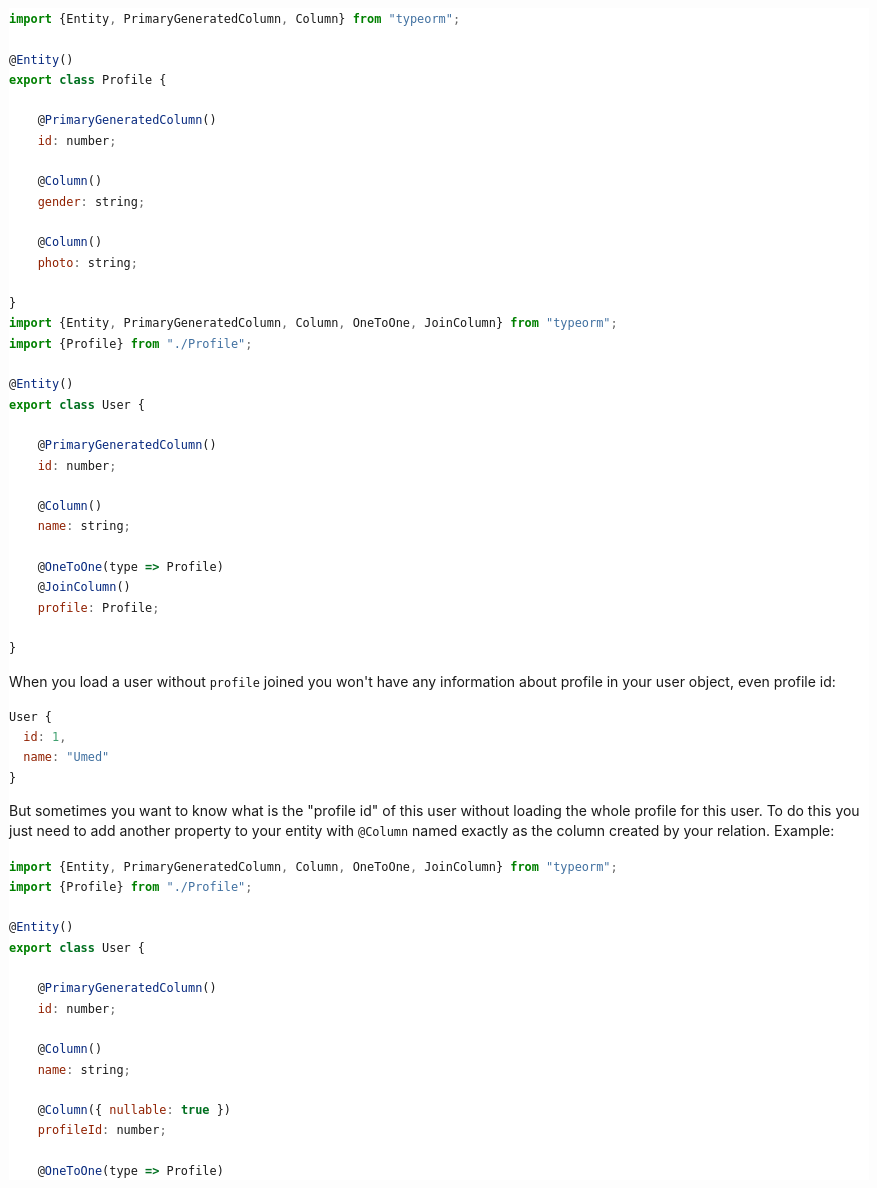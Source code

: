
 ```js
import {Entity, PrimaryGeneratedColumn, Column} from "typeorm";

@Entity()
export class Profile {
    
    @PrimaryGeneratedColumn()
    id: number;
    
    @Column()
    gender: string;
    
    @Column()
    photo: string;
    
}
import {Entity, PrimaryGeneratedColumn, Column, OneToOne, JoinColumn} from "typeorm";
import {Profile} from "./Profile";

@Entity()
export class User {
    
    @PrimaryGeneratedColumn()
    id: number;
    
    @Column()
    name: string;
    
    @OneToOne(type => Profile)
    @JoinColumn()
    profile: Profile;
    
}
```

When you load a user without `profile` joined you won't have any information about profile in your user object, even profile id:

```js
User {
  id: 1,
  name: "Umed"
}
```

But sometimes you want to know what is the "profile id" of this user without loading the whole profile for this user. To do this you just need to add another property to your entity with `@Column` named exactly as the column created by your relation. Example:

```js
import {Entity, PrimaryGeneratedColumn, Column, OneToOne, JoinColumn} from "typeorm";
import {Profile} from "./Profile";

@Entity()
export class User {
    
    @PrimaryGeneratedColumn()
    id: number;
    
    @Column()
    name: string;
    
    @Column({ nullable: true })
    profileId: number;
    
    @OneToOne(type => Profile)
```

* [Work request]:
Copy out each line from the preceding entries that mentions the word "string".

* [Solution]:
    gender: string;
    photo: string;
    name: string;
    name: string;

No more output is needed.